Restate each entry word for word. Keep every detail intact.

Saved data entries:
----

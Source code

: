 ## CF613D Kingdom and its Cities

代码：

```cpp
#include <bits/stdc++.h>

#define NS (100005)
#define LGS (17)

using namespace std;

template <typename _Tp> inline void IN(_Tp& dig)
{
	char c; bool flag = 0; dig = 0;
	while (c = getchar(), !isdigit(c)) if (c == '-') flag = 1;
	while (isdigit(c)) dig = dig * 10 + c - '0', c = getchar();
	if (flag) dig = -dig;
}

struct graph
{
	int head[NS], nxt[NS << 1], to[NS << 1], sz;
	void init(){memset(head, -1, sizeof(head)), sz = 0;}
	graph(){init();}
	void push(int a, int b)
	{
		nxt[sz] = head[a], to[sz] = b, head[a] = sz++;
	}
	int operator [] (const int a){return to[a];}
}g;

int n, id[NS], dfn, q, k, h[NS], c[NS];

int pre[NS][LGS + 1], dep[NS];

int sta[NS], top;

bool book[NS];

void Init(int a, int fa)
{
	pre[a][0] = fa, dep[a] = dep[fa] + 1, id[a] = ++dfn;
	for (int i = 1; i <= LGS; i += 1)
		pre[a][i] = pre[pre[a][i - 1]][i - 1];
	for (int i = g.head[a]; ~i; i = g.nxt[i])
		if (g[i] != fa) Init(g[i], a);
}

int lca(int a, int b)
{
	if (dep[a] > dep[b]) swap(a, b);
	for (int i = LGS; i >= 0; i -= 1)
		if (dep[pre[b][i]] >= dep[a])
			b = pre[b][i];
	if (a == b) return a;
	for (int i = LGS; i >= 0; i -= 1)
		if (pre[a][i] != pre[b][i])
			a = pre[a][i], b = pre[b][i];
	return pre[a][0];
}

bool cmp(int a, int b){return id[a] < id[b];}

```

----

▸ Answer section:
Source code

: ## CF613D Kingdom and its Cities

代码：

```cpp
#include <bits/stdc++.h>

#define NS (100005)
#define LGS (17)

using namespace std;

template <typename _Tp> inline void IN(_Tp& dig)
{
	char c; bool flag = 0; dig = 0;
	while (c = getchar(), !isdigit(c)) if (c == '-') flag = 1;
	while (isdigit(c)) dig = dig * 10 + c - '0', c = getchar();
	if (flag) dig = -dig;
}

struct graph
{
	int head[NS], nxt[NS << 1], to[NS << 1], sz;
	void init(){memset(head, -1, sizeof(head)), sz = 0;}
	graph(){init();}
	void push(int a, int b)
	{
		nxt[sz] = head[a], to[sz] = b, head[a] = sz++;
	}
	int operator [] (const int a){return to[a];}
}g;

int n, id[NS], dfn, q, k, h[NS], c[NS];

int pre[NS][LGS + 1], dep[NS];

int sta[NS], top;

bool book[NS];

void Init(int a, int fa)
{
	pre[a][0] = fa, dep[a] = dep[fa] + 1, id[a] = ++dfn;
	for (int i = 1; i <= LGS; i += 1)
		pre[a][i] = pre[pre[a][i - 1]][i - 1];
	for (int i = g.head[a]; ~i; i = g.nxt[i])
		if (g[i] != fa) Init(g[i], a);
}

int lca(int a, int b)
{
	if (dep[a] > dep[b]) swap(a, b);
	for (int i = LGS; i >= 0; i -= 1)
		if (dep[pre[b][i]] >= dep[a])
			b = pre[b][i];
	if (a == b) return a;
	for (int i = LGS; i >= 0; i -= 1)
		if (pre[a][i] != pre[b][i])
			a = pre[a][i], b = pre[b][i];
	return pre[a][0];
}

bool cmp(int a, int b){return id[a] < id[b];}

```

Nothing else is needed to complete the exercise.